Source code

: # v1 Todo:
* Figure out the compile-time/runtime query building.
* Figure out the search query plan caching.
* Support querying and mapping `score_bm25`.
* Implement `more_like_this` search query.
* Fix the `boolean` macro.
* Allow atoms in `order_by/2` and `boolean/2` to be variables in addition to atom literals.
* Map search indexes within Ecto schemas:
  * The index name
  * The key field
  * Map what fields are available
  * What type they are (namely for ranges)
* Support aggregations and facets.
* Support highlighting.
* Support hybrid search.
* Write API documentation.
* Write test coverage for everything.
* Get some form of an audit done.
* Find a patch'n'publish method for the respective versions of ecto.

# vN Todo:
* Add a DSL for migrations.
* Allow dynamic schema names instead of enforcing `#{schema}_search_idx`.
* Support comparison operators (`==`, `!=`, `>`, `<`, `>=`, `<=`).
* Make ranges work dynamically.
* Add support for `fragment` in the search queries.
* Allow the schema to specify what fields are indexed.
==
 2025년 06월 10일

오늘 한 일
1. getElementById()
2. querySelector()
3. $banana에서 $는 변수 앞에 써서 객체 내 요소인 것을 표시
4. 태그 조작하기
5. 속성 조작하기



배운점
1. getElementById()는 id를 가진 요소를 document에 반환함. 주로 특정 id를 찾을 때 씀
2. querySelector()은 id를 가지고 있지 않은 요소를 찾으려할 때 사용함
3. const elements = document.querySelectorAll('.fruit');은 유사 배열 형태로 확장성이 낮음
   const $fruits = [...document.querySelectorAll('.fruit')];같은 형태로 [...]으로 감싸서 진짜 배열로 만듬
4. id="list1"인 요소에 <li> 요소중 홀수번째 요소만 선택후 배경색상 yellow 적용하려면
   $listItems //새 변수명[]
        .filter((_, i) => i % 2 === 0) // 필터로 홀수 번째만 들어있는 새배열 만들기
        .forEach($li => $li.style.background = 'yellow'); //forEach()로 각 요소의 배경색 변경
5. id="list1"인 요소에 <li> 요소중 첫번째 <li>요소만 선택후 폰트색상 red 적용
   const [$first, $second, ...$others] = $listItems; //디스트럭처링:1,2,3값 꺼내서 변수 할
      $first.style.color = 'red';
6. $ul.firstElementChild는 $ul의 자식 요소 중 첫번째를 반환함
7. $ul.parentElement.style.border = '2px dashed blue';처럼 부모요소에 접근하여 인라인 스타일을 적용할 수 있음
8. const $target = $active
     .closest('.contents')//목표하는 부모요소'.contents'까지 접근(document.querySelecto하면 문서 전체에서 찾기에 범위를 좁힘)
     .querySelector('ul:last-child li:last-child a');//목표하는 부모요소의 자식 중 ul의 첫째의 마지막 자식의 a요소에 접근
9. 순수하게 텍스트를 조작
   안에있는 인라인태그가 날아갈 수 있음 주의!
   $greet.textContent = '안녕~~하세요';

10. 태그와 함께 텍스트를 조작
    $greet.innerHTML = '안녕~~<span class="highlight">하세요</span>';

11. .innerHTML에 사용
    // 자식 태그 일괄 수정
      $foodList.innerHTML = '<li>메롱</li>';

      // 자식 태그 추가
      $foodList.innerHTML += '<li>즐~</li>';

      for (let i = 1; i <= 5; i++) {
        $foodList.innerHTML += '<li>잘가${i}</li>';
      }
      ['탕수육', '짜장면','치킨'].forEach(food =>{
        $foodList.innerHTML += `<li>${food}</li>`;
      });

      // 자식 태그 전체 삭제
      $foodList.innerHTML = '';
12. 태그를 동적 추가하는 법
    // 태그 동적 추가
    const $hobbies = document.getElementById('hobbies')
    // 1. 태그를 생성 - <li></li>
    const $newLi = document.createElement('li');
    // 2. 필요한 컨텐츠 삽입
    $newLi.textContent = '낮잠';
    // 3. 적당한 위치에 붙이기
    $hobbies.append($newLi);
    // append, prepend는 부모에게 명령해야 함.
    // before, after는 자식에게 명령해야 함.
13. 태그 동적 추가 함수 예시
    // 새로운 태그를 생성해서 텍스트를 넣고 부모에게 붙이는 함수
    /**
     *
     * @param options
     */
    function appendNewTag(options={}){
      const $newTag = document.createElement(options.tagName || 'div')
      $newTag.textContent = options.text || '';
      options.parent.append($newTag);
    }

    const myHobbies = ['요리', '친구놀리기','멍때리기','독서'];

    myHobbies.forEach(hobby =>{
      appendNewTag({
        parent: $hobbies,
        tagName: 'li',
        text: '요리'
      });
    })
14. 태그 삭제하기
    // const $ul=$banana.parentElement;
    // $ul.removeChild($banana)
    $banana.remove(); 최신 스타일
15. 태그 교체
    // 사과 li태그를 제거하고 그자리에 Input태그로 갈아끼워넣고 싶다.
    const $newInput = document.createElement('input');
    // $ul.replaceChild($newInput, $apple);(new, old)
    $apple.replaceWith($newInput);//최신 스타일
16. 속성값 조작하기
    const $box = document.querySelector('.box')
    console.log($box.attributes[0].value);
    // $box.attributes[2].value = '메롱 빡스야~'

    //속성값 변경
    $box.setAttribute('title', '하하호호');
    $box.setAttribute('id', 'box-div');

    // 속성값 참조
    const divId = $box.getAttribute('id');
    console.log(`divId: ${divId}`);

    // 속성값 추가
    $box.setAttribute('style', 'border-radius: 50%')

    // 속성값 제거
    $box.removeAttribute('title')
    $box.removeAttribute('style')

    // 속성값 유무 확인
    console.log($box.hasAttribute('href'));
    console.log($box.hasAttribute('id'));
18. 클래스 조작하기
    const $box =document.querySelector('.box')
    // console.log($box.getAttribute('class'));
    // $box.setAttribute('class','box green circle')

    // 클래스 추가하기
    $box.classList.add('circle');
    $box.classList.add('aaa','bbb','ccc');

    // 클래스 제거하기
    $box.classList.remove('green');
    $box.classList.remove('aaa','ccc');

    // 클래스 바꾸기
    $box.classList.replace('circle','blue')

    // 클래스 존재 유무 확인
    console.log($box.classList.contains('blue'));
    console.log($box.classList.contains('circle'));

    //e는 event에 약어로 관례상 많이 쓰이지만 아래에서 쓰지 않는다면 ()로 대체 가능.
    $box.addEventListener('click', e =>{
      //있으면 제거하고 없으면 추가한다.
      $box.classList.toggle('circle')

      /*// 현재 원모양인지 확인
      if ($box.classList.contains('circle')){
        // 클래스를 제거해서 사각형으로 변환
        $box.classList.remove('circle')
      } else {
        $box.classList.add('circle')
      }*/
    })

◆ What needs to be done ◆
Copy all lines from the data above that contain the word "getElementById".

◆ Answer section ◆
1. getElementById()
1. getElementById()는 id를 가진 요소를 document에 반환함. 주로 특정 id를 찾을 때 씀
    const $hobbies = document.getElementById('hobbies')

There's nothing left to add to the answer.